Ultimamente andava triste. O galope do neoliberalismo, as seguidas derrotas políticas e eleitorais nacionais e locais, o afastamento gradual do PT dos valores mais prezados por ela traziam certo cansaço. Mais recentemente problemas dentro do PT do Rio, que adquiriram tom fratricida, aumentavam sua melancolia.

Como sempre acontecia com ela, não houve diminuição no ritmo de trabalho, mas nova escolha de espaços de atuação. Pela primeira vez vi Ângela abrir mão de parte de sua incansável militância. Finalmente, para ela, que sempre defendia a importância do prazer junto à prática política, chegava a hora da escolha e sem nenhuma culpa. Optou pelo movimento feminista, a Fundação Perseu Abramo e a família. Depois de muito tempo e insistência minha, Ângela voltava a escrever.

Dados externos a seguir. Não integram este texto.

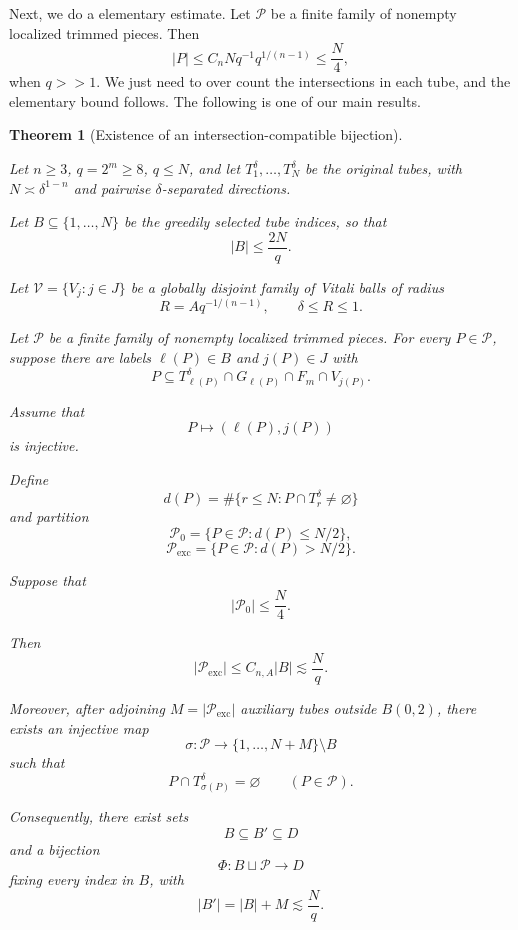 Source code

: \documentclass[11pt, letterpaper]{nyjm}
\newtheorem{theorem}{Theorem}[section]
\begin{document}
	Next, we do a elementary estimate. Let $\mathcal P$ be a finite family of nonempty
	localized trimmed pieces. Then 
	\begin{equation} \label{eq:elementary-bound}
		|P| \leq C_nNq^{-1}q^{1/(n-1)} \leq \frac{N}{4},
	\end{equation}
	when $q >> 1.$ We just need to over count the intersections in each tube, and the elementary bound follows. The following is one of our main results. 
	
	\begin{theorem}
		[Existence of an intersection-compatible bijection]
		\label{thm:restricted-bijection}
		
		Let $n\ge3$, $q=2^m\ge8$, $q\le N$,
		and let $T_1^\delta,\ldots,T_N^\delta$
		be the original tubes, with
		$N\asymp\delta^{1-n}$ and pairwise
		$\delta$-separated directions.
		
		Let $B\subseteq\{1,\ldots,N\}$
		be the greedily selected tube indices,
		so that
		\[
		|B|\le\frac{2N}{q}.
		\]
		
		Let $\mathcal V=\{V_j:j\in J\}$
		be a globally disjoint family of
		Vitali balls of radius
		\[
		R=Aq^{-1/(n-1)},\qquad
		\delta\le R\le1.
		\]
		
		Let $\mathcal P$ be a finite family
		of nonempty localized trimmed pieces.
		For every $P\in\mathcal P$, suppose
		there are labels
		$\ell(P)\in B$ and $j(P)\in J$ with
		\[
		P\subseteq
		T_{\ell(P)}^\delta
		\cap G_{\ell(P)}
		\cap F_m\cap V_{j(P)}.
		\]
		
		Assume that
		\[
		P\longmapsto(\ell(P),j(P))
		\]
		is injective.
		
		Define
		\[
		d(P)=
		\#\{r\le N:P\cap T_r^\delta
		\ne\varnothing\}
		\]
		and partition
		\[
		\mathcal P_0=
		\{P\in\mathcal P:d(P)\le N/2\},
		\]
		\[
		\mathcal P_{\mathrm{exc}}=
		\{P\in\mathcal P:d(P)>N/2\}.
		\]
		
		Suppose that
		\[
		|\mathcal P_0|\le\frac N4.
		\]
		
		Then
		\[
		|\mathcal P_{\mathrm{exc}}|
		\le C_{n,A}|B|
		\lesssim\frac Nq.
		\]
		
		Moreover, after adjoining
		$M=|\mathcal P_{\mathrm{exc}}|$
		auxiliary tubes outside $B(0,2)$,
		there exists an injective map
		\[
		\sigma:\mathcal P\longrightarrow
		\{1,\ldots,N+M\}\setminus B
		\]
		such that
		\[
		P\cap T_{\sigma(P)}^\delta
		=\varnothing
		\qquad(P\in\mathcal P).
		\]
		
		Consequently, there exist sets
		\[
		B\subseteq B'\subseteq D
		\]
		and a bijection
		\[
		\Phi:B\sqcup\mathcal P\longrightarrow D
		\]
		fixing every index in $B$, with
		\[
		|B'|=|B|+M
		\lesssim\frac Nq.
		\]
	\end{theorem}
	
\end{document}
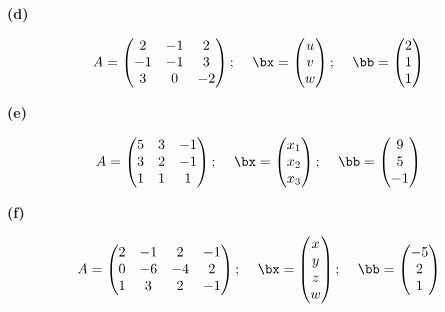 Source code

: \documentclass[oneside,12pt]{amsart}
\begin{document}
\textbf{(d)}

$$
\begin{matrix}
A=
\begin{pmatrix}
2 & -1  & 2\\
-1 & -1 & 3 \\
3 & 0 & -2 \\
\end{pmatrix}
\text{; }
&
\bx=
\begin{pmatrix}
u \\ v \\ w
\end{pmatrix}
\text{;  }
&
\bb=
\begin{pmatrix}
2 \\ 1 \\ 1
\end{pmatrix}
\end{matrix}
$$

\textbf{(e)}

$$
\begin{matrix}
A=
\begin{pmatrix}
5 & 3  & -1\\
3 & 2 & -1 \\
1 & 1 & 1 \\
\end{pmatrix}
\text{; }
&
\bx=
\begin{pmatrix}
x_1 \\ x_2 \\ x_3
\end{pmatrix}
\text{;  }
&
\bb=
\begin{pmatrix}
9 \\ 5 \\ -1
\end{pmatrix}
\end{matrix}
$$

\textbf{(f)}

$$
\begin{matrix}
A=
\begin{pmatrix}
2 & -1  & 2 & -1\\
0 & -6 & -4 & 2 \\
1 & 3 & 2 & -1 \\
\end{pmatrix}
\text{; }
&
\bx=
\begin{pmatrix}
x \\ y \\ z \\ w
\end{pmatrix}
\text{;  }
&
\bb=
\begin{pmatrix}
-5 \\2 \\ 1
\end{pmatrix}
\end{matrix}
$$
\end{document}
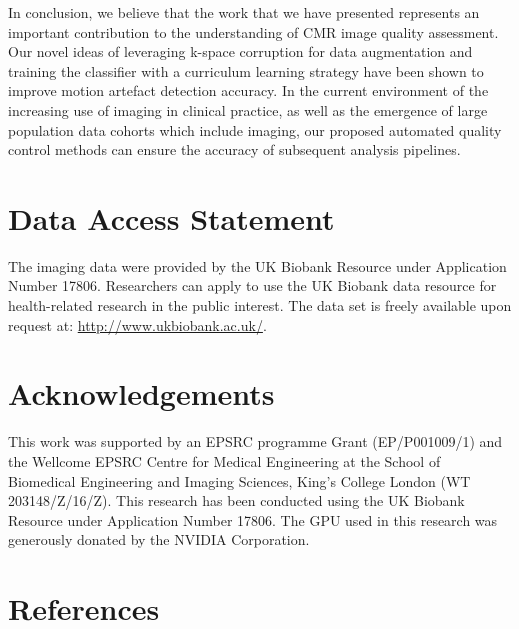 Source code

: \documentclass[preprint,12pt,authoryear]{elsarticle}
\begin{document}
In conclusion, we believe that the work that we have presented represents an important contribution to the understanding of CMR image quality assessment. Our novel ideas of leveraging k-space corruption for data augmentation and training the classifier with a curriculum learning strategy have been shown to improve motion artefact detection accuracy.  In the current environment of the increasing use of imaging in clinical practice, as well as the emergence of large population data cohorts which include imaging, our proposed automated quality control methods can ensure the accuracy of subsequent analysis pipelines.

\section*{Data Access Statement}
The imaging data were provided by the UK Biobank Resource under Application Number 17806. Researchers can apply to use the UK Biobank data resource for health-related research in the public interest. The  data set is freely available upon request at: \url{http://www.ukbiobank.ac.uk/}.

\section*{Acknowledgements}
This work was supported by an EPSRC programme Grant (EP/P001009/1) and the Wellcome EPSRC Centre for Medical Engineering at the School of Biomedical Engineering and Imaging Sciences, King’s College London (WT 203148/Z/16/Z). This research has been conducted using the UK Biobank Resource under Application Number 17806. The GPU used in this research was generously donated by the NVIDIA Corporation.


\section*{References}
%

\end{document}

Eu, que a considerava um banco de dados ambulante do feminismo e do PT, sempre briguei para que colocasse no disco rígido e no papel um pouco do que tinha vivido e elaborado. O livro Mulher e Política. Gênero e feminismo no Partido dos Trabalhadores era o que mais a mobilizava no momento de sua morte. Dias antes terminava sua parte e aguardava ansiosa o lançamento.

No plano doméstico, Angela vivia a adolescência do filho e reciclava nossa relação. Ao nos deixar, levou um pouco de todos que a conhecemos e que, por isso, a amávamos. Mas teve o cuidado de imprimir em cada um inesgotável fé na vida. Heloneida Studart, deputada petista do Rio, em homenagem que promoveu, disse que "ela era a melhor entre nós". Para mim, que tive o privilégio e a felicidade do convívio diário, Ângela era fiadora do gênero humano. Pelo seu caráter e com o seu amor, incluía-me no que existe de melhor nele. Durma bem.